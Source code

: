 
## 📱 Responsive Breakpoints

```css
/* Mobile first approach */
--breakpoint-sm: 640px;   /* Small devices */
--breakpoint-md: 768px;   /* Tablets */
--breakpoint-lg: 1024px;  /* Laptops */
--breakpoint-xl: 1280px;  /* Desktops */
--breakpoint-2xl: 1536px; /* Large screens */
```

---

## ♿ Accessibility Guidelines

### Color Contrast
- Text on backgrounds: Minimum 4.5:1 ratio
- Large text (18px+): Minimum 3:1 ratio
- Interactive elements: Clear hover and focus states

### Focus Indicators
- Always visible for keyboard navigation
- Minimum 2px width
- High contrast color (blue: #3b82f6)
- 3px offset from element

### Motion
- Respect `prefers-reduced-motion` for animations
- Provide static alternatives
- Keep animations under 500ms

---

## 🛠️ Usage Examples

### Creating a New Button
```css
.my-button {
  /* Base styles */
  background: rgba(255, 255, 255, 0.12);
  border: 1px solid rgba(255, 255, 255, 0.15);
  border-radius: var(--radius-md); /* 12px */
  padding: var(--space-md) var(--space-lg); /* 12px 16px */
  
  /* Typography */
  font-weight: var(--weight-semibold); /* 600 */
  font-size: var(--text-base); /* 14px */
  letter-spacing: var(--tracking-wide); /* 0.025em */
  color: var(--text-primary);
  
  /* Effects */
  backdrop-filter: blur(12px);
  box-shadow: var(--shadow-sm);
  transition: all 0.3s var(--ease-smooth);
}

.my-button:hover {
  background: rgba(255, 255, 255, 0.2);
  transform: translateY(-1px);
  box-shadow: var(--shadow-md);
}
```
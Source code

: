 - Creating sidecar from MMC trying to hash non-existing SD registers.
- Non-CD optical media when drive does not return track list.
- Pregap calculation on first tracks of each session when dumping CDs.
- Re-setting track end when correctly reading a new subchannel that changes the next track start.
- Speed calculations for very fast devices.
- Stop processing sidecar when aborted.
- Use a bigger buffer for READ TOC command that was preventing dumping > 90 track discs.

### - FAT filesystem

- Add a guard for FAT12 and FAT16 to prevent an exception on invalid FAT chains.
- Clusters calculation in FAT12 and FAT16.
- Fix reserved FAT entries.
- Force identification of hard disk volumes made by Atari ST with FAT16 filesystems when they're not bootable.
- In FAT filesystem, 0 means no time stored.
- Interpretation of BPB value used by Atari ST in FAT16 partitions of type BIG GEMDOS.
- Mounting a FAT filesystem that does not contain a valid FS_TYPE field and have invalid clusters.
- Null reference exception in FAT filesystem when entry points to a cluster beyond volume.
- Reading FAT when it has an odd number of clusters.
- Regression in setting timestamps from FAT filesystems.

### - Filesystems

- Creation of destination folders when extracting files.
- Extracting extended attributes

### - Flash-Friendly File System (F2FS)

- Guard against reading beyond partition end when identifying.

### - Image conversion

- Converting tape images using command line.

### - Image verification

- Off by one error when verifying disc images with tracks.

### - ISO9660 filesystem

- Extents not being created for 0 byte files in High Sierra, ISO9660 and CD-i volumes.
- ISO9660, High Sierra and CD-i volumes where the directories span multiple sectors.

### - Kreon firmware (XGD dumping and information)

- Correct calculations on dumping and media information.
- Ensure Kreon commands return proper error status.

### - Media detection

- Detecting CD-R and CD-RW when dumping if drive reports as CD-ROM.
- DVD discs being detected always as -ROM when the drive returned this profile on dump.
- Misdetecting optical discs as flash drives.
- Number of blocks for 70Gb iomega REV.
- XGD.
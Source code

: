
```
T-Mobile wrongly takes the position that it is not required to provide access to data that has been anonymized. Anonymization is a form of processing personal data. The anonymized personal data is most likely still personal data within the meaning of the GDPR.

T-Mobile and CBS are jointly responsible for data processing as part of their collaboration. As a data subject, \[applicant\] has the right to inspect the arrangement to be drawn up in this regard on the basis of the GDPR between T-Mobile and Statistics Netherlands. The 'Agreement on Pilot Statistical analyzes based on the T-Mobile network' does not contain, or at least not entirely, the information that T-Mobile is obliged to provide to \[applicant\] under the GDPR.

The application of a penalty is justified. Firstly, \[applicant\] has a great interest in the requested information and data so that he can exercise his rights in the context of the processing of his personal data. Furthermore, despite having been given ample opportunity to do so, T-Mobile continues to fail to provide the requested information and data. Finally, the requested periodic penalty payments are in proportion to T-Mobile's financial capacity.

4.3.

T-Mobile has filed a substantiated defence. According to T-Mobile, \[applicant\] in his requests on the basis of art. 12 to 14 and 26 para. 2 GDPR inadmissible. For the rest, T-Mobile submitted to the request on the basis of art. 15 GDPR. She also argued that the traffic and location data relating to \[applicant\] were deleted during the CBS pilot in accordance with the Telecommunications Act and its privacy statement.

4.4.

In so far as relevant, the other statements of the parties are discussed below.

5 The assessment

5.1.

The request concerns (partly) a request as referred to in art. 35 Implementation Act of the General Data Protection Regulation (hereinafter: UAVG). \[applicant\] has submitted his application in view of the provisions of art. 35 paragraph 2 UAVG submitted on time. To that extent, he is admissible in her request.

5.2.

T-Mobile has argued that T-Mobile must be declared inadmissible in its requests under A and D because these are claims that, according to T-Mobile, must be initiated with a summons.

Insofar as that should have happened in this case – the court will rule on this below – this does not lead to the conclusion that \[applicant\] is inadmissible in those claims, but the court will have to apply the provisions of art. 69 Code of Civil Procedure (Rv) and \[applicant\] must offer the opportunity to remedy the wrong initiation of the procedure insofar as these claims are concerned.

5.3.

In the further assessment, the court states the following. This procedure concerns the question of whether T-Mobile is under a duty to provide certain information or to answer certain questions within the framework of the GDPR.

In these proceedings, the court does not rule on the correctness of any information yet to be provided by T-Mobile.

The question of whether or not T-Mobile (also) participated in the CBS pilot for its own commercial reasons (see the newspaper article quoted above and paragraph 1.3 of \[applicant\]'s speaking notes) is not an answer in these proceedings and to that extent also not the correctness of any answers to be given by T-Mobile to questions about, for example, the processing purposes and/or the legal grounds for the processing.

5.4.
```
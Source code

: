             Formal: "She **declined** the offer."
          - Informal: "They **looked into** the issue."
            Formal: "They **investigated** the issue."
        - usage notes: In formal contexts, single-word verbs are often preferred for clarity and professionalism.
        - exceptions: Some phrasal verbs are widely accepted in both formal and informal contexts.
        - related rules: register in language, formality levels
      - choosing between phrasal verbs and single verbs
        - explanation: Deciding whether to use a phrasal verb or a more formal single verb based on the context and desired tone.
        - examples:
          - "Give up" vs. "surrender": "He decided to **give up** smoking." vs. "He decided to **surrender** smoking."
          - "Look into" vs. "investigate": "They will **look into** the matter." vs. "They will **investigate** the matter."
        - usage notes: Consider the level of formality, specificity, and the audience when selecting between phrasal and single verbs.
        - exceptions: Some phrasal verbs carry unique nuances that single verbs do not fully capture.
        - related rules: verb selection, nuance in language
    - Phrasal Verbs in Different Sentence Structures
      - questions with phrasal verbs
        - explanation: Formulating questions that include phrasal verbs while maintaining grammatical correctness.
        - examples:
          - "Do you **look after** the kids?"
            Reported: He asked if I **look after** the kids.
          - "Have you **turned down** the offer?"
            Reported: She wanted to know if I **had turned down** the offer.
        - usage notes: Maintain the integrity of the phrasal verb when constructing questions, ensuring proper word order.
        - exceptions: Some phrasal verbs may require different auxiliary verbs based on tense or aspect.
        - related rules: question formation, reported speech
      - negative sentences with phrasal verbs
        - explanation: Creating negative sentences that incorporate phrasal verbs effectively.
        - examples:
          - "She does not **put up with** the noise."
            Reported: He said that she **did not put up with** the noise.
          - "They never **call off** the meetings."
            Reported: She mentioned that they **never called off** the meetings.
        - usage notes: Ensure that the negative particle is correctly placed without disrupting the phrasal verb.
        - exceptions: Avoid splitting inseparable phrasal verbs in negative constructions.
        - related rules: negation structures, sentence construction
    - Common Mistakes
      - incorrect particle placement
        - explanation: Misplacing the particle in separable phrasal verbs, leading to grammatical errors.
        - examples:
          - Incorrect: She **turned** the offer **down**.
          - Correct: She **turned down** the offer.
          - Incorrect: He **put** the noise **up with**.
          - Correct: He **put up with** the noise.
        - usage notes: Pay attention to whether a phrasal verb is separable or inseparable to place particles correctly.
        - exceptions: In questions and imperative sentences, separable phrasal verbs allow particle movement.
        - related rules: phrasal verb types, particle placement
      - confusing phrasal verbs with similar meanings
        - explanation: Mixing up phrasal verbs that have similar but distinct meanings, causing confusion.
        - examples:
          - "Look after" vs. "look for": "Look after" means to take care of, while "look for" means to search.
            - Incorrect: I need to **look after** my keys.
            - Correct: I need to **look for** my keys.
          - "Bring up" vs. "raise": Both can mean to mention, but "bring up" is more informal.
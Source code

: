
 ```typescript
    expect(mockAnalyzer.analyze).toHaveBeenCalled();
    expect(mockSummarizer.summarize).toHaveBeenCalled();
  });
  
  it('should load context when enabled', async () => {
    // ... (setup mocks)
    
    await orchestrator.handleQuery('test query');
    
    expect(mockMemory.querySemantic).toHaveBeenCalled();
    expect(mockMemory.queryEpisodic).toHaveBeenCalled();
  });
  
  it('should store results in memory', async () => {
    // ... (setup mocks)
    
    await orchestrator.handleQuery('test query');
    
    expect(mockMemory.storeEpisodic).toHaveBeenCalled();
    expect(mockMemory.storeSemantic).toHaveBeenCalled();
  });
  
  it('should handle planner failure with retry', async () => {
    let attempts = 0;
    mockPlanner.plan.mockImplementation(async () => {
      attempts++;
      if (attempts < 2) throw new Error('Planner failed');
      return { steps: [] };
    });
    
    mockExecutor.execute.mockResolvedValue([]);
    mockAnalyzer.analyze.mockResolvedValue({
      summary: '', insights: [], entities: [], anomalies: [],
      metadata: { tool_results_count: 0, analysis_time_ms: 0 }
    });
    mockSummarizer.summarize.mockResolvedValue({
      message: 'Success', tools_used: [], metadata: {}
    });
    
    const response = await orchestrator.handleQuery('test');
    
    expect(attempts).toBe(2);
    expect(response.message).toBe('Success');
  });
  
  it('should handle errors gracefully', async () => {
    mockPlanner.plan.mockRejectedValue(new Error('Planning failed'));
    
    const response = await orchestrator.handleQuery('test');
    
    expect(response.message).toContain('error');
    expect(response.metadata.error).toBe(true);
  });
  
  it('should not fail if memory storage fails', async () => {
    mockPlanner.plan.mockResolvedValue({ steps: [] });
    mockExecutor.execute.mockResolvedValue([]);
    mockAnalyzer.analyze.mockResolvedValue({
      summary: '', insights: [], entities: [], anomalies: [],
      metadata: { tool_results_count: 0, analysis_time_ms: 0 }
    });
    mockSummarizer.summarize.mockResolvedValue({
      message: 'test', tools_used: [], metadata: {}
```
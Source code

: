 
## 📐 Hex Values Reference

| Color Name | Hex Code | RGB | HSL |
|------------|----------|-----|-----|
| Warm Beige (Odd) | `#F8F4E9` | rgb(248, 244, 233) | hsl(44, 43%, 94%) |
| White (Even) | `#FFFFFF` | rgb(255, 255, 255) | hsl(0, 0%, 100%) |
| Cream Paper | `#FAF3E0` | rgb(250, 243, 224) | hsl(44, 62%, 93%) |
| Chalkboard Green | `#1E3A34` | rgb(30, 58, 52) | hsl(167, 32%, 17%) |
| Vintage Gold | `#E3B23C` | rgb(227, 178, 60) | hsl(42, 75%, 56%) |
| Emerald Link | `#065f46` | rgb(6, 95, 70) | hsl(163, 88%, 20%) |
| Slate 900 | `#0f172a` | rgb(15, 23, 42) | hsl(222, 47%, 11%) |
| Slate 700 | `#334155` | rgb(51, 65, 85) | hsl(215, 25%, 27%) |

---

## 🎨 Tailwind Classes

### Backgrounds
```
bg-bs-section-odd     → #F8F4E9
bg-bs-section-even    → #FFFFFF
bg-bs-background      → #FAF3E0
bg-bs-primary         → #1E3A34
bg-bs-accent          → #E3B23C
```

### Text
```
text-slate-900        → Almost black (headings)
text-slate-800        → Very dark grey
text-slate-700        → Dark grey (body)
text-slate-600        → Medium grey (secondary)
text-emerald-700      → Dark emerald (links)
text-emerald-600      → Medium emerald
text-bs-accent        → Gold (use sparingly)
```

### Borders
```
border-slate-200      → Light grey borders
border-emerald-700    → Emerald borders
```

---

☆ ☆ ☆ ☆ ☆

Report every line above that has the string "formality" in it.

        - related rules: register in language, formality levels
        - usage notes: Consider the level of formality, specificity, and the audience when selecting between phrasal and single verbs.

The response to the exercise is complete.